Raleigh author’s new novel lampoons everything Southern – especially Charlotte

pkelley@charlotteobserver.comAugust 17, 2013 

  • ‘Lookaway, Lookaway’

    Wilton Barnhardt will read from his novel at 7:30 p.m. Friday at Quail Ridge Books, 3522 Wade Ave.; 7 p.m. Aug. 27 at The Regulator Bookshop, 720 Ninth St., Durham; 11 a.m. Sept. 7 at McIntyre’s Books in Fearrington Village.

  • An excerpt The Johnstons are gathered for Christmas dinner when Annie, their rebellious daughter, objects that she wait until the blessing to begin eating:

    Annie, while chewing, noted, “I am appreciative. Appreciative of this great food, the great wine …” She lifted her glass. “And most of all appreciative that I don’t have to believe in some petulant deity in the clouds who needs to be sucked up to before every meal.”

    “That’s enough, Annie,” said Jerene Johnston, taking her seat at the head of the table. “No one’s religious convictions need be dragged into the light. It’s Christmas, after all.”

  • The landscape of ‘Lookaway, Lookaway’

    While the book is set in Charlotte, all the locales below, except the Mint Museum, are fictional (but there’s no Jarvis Room at the Mint Museum).

    The Johnston family house: Built in 1897, sits on a hill on Providence Road at the entrance to Charlotte’s Myers Park neighborhood. Once featured in Southern Living. Includes Duke Johnston’s Civil War Study, filled with swords, dueling pistols, old maps of battle plans, a cannonball.

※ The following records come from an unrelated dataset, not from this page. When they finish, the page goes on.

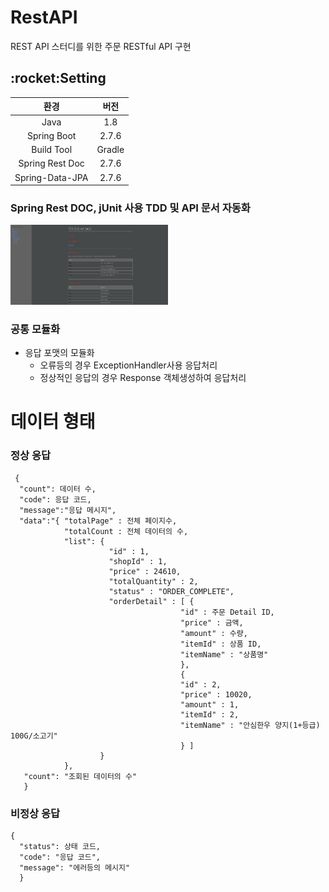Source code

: # RestAPI
REST API 스터디를 위한 주문 RESTful API 구현

<h2>:rocket:Setting</h2>
<div align="center" width="100%">
    <div width="300px">
        <table>
            <thead>
                <tr>
                <th align="center">환경</th>
                <th align="center">버전</th>
                </tr>
            </thead>
            <tbody>
                <tr>
                    <td align="center">Java</td>
                    <td align="center">1.8</td>
                </tr>
                <tr>
                    <td align="center">Spring Boot</td>
                    <td align="center">2.7.6</td>
                </tr>
                <tr>
                    <td align="center">Build Tool</td>
                    <td align="center">Gradle</td>
                </tr>
                <tr>
                    <td align="center">Spring Rest Doc</td>
                    <td align="center">2.7.6</td>
                </tr>
                <tr>
                    <td align="center">Spring-Data-JPA</td>
                    <td align="center">2.7.6</td>
                </tr>
            </tbody>
        </table>
    </div>
</div>

<h3> Spring Rest DOC, jUnit 사용 TDD 및 API 문서 자동화 </h3>
 <div>
<img src="https://github.com/yoojadoni/RestAPI/blob/master/restdoc.jpg" width="50%" height="20%"/>
</div>

<h3> 공통 모듈화 </h3>

* 응답 포맷의 모듈화
    + 오류등의 경우 ExceptionHandler사용 응답처리
    + 정상적인 응답의 경우 Response 객체생성하여 응답처리
    

# 데이터 형태
### 정상 응답
     {      
      "count": 데이터 수,
      "code": 응답 코드,
      "message":"응답 메시지",
      "data":"{ "totalPage" : 전체 페이지수,
                "totalCount : 전체 데이터의 수,
                "list": {
                          "id" : 1,
                          "shopId" : 1,
                          "price" : 24610,
                          "totalQuantity" : 2,
                          "status" : "ORDER_COMPLETE",
                          "orderDetail" : [ {
                                          "id" : 주문 Detail ID,
                                          "price" : 금액,
                                          "amount" : 수량,
                                          "itemId" : 상품 ID,
                                          "itemName" : "상품명"
                                          }, 
                                          {
                                          "id" : 2,
                                          "price" : 10020,
                                          "amount" : 1,
                                          "itemId" : 2,
                                          "itemName" : "안심한우 양지(1+등급) 100G/소고기"
                                          } ]
                        }
                },
       "count": "조회된 데이터의 수"
       }
   

### 비정상 응답
    {      
      "status": 상태 코드,
      "code": "응답 코드",
      "message": "에러등의 메시지"
      }

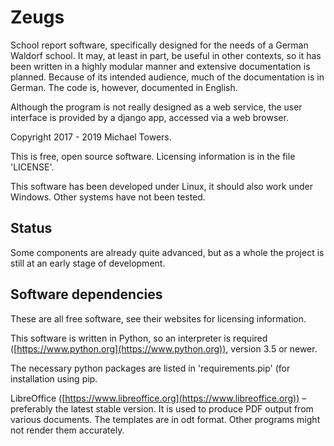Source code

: Zeugs
=====

School report software, specifically designed for the needs of a German Waldorf school. It may, at least in part, be useful in other contexts, so it has been written in a highly modular manner and extensive documentation is planned. Because of its intended audience, much of the documentation is in German. The code is, however, documented in English.

Although the program is not really designed as a web service, the user interface is provided by a django app, accessed via a web browser.

Copyright 2017 - 2019 Michael Towers.

This is free, open source software. Licensing information is in the file 'LICENSE'.

This software has been developed under Linux, it should also work under Windows. Other systems have not been tested.

Status
--------
Some components are already quite advanced, but as a whole the project is still at an early stage of development.

Software dependencies
--------------------------------
These are all free software, see their websites for licensing information.

This software is written in Python, so an interpreter is required ([https://www.python.org](https://www.python.org)), version 3.5 or newer.

The necessary python packages are listed in 'requirements.pip' (for installation using pip.

LibreOffice ([https://www.libreoffice.org](https://www.libreoffice.org)) – preferably the latest stable version. It is used to produce PDF output from various documents. The templates are in odt format. Other programs might not render them accurately.
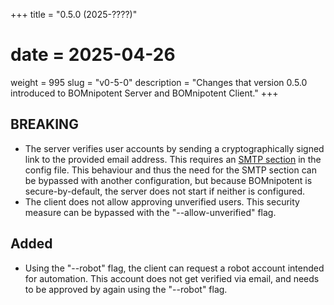 +++
title = "0.5.0 (2025-????)"
# date = 2025-04-26
weight = 995
slug = "v0-5-0"
description = "Changes that version 0.5.0 introduced to BOMnipotent Server and BOMnipotent Client."
+++

## BREAKING
- The server verifies user accounts by sending a cryptographically signed link to the provided email address. This requires an [SMTP section](/server/configuration/required/smtp/) in the config file. This behaviour and thus the need for the SMTP section can be bypassed with another configuration, but because BOMnipotent is secure-by-default, the server does not start if neither is configured.
- The client does not allow approving unverified users. This security measure can be bypassed with the "--allow-unverified" flag.

## Added
- Using the "--robot" flag, the client can request a robot account intended for automation. This account does not get verified via email, and needs to be approved by again using the "--robot" flag.
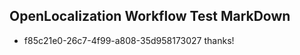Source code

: ## OpenLocalization Workflow Test MarkDown
* f85c21e0-26c7-4f99-a808-35d958173027 thanks!

<!--HONumber=Jul16_HO5-->


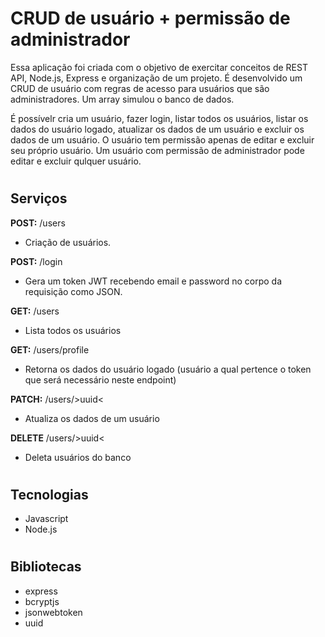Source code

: # CRUD de usuário + permissão de administrador

Essa aplicação foi criada com o objetivo de exercitar conceitos de REST API, Node.js, Express e organização de um projeto. É desenvolvido um CRUD de usuário com regras de acesso para usuários que são administradores. Um array simulou o banco de dados.

É possívelr cria um usuário, fazer login, listar todos os usuários, listar os dados do usuário logado, atualizar os dados de um usuário e excluir os dados de um usuário. O usuário tem permissão apenas de editar e excluir seu próprio usuário. Um usuário com permissão de administrador pode editar e excluir qulquer usuário.

#

## **Serviços**

**POST:** /users

- Criação de usuários.

**POST:** /login

- Gera um token JWT recebendo email e password no corpo da requisição como JSON.

**GET:** /users

- Lista todos os usuários

**GET:** /users/profile

- Retorna os dados do usuário logado (usuário a qual pertence o token que será necessário neste endpoint)

**PATCH:** /users/>uuid<

- Atualiza os dados de um usuário

**DELETE** /users/>uuid<

- Deleta usuários do banco

#

## **Tecnologias**

- Javascript
- Node.js

#

## **Bibliotecas**

- express
- bcryptjs
- jsonwebtoken
- uuid
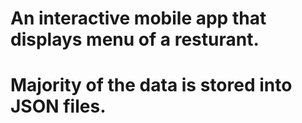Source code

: # An interactive mobile app that displays menu of a resturant. 

# Majority of the data is stored into JSON files. 


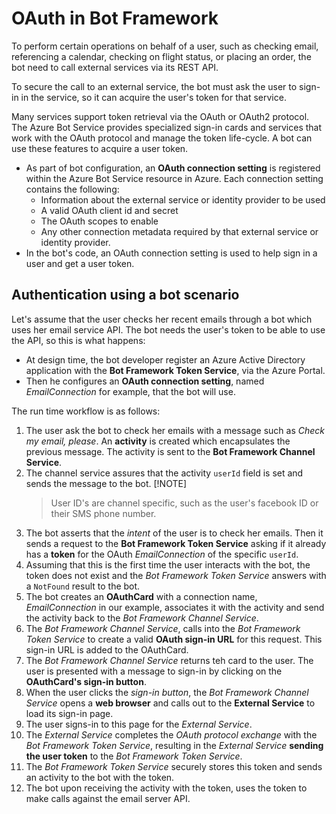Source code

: # OAuth in Bot Framework

To perform certain operations on behalf of a user, such as checking email, referencing a calendar, checking on flight status, or placing an order, the bot need to call external services via its REST API.

To secure the call to an external service, the bot must ask the user to sign-in in the service, so it can acquire the user's token for that service.

Many services support token retrieval via the OAuth or OAuth2 protocol. The Azure Bot Service provides specialized sign-in cards and services that work with the OAuth protocol and manage the token life-cycle. A bot can use these features to acquire a user token.

- As part of bot configuration, an **OAuth connection setting** is registered within the Azure Bot Service resource in Azure. Each connection setting contains the following:
  - Information about the external service or identity provider to be used
  - A valid OAuth client id and secret
  - The OAuth scopes to enable
  - Any other connection metadata required by that external service or identity provider.
- In the bot's code, an OAuth connection setting is used to help sign in a user and get a user token.

## Authentication using a bot scenario

Let's assume that the user checks her recent emails through a bot which uses her email service API. The bot needs the user's token to be able to use the API, so this is what happens:

- At design time, the bot developer register an Azure Active Directory application with the **Bot Framework Token Service**, via the Azure Portal.
- Then he configures an **OAuth connection setting**, named *EmailConnection* for example, that the bot will use.

The run time workflow is as follows:

1. The user ask the bot to check her emails with a message such as *Check my email, please*. An **activity** is created which encapsulates the previous message. The activity is sent to the **Bot Framework Channel Service**.
1. The channel service assures that the activity `userId` field is set and sends the message to the bot.
     [!NOTE]
    > User ID's are channel specific, such as the user's facebook ID or their SMS phone number.
1. The bot asserts that the *intent* of the user is to check her emails. Then it sends a request to the **Bot Framework Token Service** asking if it already has a **token** for the OAuth *EmailConnection* of the specific `userId`. 
1. Assuming that this is the first time the user interacts with the bot, the token does not exist and the *Bot Framework Token Service* answers with a `NotFound` result to the bot.
1. The bot creates an **OAuthCard** with a connection name, *EmailConnection* in our example, associates it with the activity and send the activity back to the *Bot Framework Channel Service*.  
1. The *Bot Framework Channel Service*, calls into the *Bot Framework Token Service* to create a valid **OAuth sign-in URL** for this request. This sign-in URL is added to the OAuthCard.
1. The *Bot Framework Channel Service* returns teh card to the user. The user is presented with a message to sign-in by clicking on the **OAuthCard's sign-in button**.
1. When the user clicks the *sign-in button*, the *Bot Framework Channel Service* opens a **web browser** and calls out to the **External Service** to load its sign-in page.
1. The user signs-in to this page for the *External Service*. 
1. The *External Service* completes the *OAuth protocol exchange* with the *Bot Framework Token Service*, resulting in the *External Service* **sending the user token** to the *Bot Framework Token Service*. 
1. The *Bot Framework Token Service* securely stores this token and sends an activity to the bot with the token.
1. The bot upon receiving the activity with the token, uses the token to make calls against the email server API.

    The Mint Museum of Charlotte: Built in 1836, this neoclassical U.S. Mint building is now an art museum that includes the Jarvis room, home to Jerene Jarvis Johnston’s family art collection, “the ticket into Charlotte society for the Jarvis women, in perpetuity.”

    Lattamore Acres: Upscale retirement community, home to Jerene’s mother, Jeannette Jarvis, who found fault with many things: “The bed not made right. The breakfast brought cold. The mail not brought in a timely fashion when everyone knew it arrived at one every afternoon. Lax supervision of the Mexican cleaning crew, who could be told nothing in English.”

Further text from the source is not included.